» RECORDS SUPPLIED
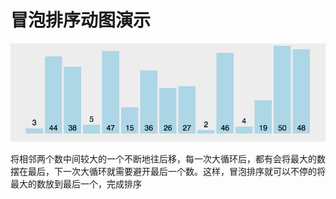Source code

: # 冒泡排序动图演示

<div align=center><img src="fig/buble_sort.gif" width="  "></div>

将相邻两个数中间较大的一个不断地往后移，每一次大循环后，都有会将最大的数摆在最后，下一次大循环就需要避开最后一个数。这样，冒泡排序就可以不停的将最大的数放到最后一个，完成排序
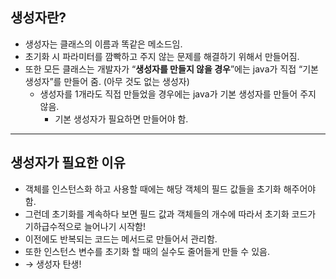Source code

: ## 생성자란?

- 생성자는 클래스의 이름과 똑같은 메소드임.
- 초기화 시 파라미터를 깜빡하고 주지 않는 문제를 해결하기 위해서 만들어짐.
- 또한 모든 클래스는 개발자가 “**생성자를 만들지 않을 경우**”에는 java가 직접 “기본 생성자”를 만들어 줌. (아무 것도 없는 생성자)
    - 생성자를 1개라도 직접 만들었을 경우에는 java가 기본 생성자를 만들어 주지 않음.
        - 기본 생성자가 필요하면 만들어야 함.

---

## 생성자가 필요한 이유

- 객체를 인스턴스화 하고 사용할 때에는 해당 객체의 필드 값들을 초기화 해주어야 함.
- 그런데 초기화를 계속하다 보면 필드 값과 객체들의 개수에 따라서 초기화 코드가 기하급수적으로 늘어나기 시작함!
- 이전에도 반복되는 코드는 메서드로 만들어서 관리함.
- 또한 인스턴스 변수를 초기화 할 때의 실수도 줄어들게 만들 수 있음.
- → 생성자 탄생!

» EXERCISE REQUIREMENTS
Only the lines from where the data begins to the line with "- 그런데 초기화를 계속하다", both of them included, should be reproduced word for word; no pictures.

» ANSWER TO THE PROBLEM
Source code

: # 冒泡排序动图演示

<div align=center><img src="fig/buble_sort.gif" width="  "></div>

将相邻两个数中间较大的一个不断地往后移，每一次大循环后，都有会将最大的数摆在最后，下一次大循环就需要避开最后一个数。这样，冒泡排序就可以不停的将最大的数放到最后一个，完成排序
Source code

: ## 생성자란?

- 생성자는 클래스의 이름과 똑같은 메소드임.
- 초기화 시 파라미터를 깜빡하고 주지 않는 문제를 해결하기 위해서 만들어짐.
- 또한 모든 클래스는 개발자가 “**생성자를 만들지 않을 경우**”에는 java가 직접 “기본 생성자”를 만들어 줌. (아무 것도 없는 생성자)
    - 생성자를 1개라도 직접 만들었을 경우에는 java가 기본 생성자를 만들어 주지 않음.
        - 기본 생성자가 필요하면 만들어야 함.

---

## 생성자가 필요한 이유

- 객체를 인스턴스화 하고 사용할 때에는 해당 객체의 필드 값들을 초기화 해주어야 함.
- 그런데 초기화를 계속하다 보면 필드 값과 객체들의 개수에 따라서 초기화 코드가 기하급수적으로 늘어나기 시작함!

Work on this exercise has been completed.